Work to be completed: Each line with the string "encoded" is to be copied from the records below.

(Stored data entries)
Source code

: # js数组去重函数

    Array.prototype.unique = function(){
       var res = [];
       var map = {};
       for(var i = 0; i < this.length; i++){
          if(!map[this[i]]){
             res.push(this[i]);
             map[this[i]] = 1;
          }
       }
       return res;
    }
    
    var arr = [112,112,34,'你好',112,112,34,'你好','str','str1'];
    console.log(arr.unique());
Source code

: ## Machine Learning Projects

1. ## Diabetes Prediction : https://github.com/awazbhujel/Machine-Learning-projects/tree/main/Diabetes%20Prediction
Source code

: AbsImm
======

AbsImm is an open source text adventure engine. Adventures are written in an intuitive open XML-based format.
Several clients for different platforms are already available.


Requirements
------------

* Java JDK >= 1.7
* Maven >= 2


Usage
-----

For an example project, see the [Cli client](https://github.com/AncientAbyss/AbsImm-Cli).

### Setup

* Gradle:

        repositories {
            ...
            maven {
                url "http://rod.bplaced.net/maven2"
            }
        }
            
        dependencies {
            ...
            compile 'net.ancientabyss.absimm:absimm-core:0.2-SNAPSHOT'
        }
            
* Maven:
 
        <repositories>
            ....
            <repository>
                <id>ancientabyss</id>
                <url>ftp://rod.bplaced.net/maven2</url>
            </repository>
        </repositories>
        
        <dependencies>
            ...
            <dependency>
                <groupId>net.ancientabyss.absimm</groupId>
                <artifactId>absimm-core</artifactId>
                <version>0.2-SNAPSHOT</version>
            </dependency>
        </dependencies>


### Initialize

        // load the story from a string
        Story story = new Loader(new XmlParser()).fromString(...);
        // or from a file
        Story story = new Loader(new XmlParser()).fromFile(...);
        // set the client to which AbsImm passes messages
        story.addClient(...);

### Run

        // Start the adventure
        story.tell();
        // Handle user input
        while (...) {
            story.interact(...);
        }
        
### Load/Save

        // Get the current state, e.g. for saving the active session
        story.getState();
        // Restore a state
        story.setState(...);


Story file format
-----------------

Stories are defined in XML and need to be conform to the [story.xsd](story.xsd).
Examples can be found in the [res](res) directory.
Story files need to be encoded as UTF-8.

...

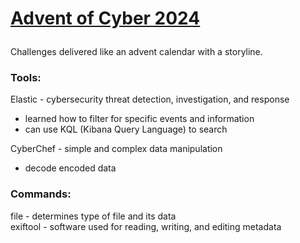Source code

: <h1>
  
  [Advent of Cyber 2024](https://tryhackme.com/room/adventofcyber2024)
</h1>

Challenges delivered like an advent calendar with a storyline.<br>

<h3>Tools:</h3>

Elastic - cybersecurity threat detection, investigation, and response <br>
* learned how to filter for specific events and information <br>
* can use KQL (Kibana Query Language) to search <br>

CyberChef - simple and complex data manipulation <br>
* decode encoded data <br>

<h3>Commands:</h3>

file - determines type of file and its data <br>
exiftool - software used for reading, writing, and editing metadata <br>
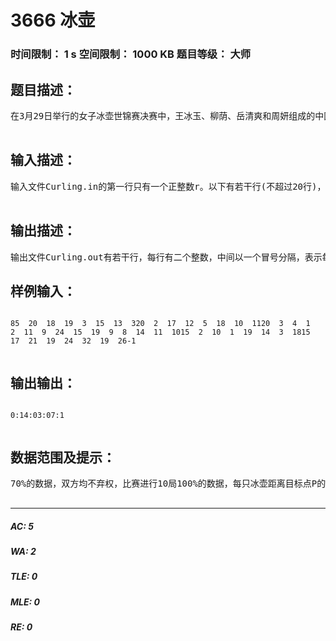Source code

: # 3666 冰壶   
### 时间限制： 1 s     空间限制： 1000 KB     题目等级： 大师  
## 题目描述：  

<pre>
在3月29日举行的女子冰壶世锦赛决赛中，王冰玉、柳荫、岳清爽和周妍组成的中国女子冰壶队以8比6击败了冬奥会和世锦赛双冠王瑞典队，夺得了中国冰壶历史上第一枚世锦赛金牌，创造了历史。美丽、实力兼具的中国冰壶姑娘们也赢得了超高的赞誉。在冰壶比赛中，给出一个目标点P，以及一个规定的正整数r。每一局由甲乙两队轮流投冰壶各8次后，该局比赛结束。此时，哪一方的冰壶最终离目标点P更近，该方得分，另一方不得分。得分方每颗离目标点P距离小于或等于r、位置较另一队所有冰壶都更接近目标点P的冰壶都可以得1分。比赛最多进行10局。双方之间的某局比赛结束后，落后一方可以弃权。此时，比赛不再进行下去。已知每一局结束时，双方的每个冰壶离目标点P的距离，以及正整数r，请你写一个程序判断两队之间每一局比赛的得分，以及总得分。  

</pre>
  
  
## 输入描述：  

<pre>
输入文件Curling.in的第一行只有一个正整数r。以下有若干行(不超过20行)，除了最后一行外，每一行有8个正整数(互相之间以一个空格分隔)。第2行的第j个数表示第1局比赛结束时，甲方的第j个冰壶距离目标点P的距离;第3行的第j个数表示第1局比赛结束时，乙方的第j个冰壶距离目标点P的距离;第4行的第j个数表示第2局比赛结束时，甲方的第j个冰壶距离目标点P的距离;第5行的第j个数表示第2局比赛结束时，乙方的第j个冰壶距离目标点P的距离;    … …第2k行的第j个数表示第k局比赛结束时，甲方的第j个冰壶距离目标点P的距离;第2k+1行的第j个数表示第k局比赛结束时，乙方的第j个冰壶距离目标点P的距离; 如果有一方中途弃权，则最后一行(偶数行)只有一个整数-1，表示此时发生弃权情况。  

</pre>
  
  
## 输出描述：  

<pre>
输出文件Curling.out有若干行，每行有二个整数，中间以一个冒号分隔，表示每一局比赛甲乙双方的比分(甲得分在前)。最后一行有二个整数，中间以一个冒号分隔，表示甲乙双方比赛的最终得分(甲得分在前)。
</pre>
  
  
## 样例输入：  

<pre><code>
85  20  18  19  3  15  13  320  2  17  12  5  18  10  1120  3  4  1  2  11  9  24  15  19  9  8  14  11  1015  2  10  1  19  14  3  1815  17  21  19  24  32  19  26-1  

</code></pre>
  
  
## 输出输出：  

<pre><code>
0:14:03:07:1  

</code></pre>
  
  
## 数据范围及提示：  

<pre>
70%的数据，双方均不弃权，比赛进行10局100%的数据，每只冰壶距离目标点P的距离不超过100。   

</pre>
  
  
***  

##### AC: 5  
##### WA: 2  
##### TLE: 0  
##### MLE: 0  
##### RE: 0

Answer to this task:
Story files need to be encoded as UTF-8.
* decode encoded data <br>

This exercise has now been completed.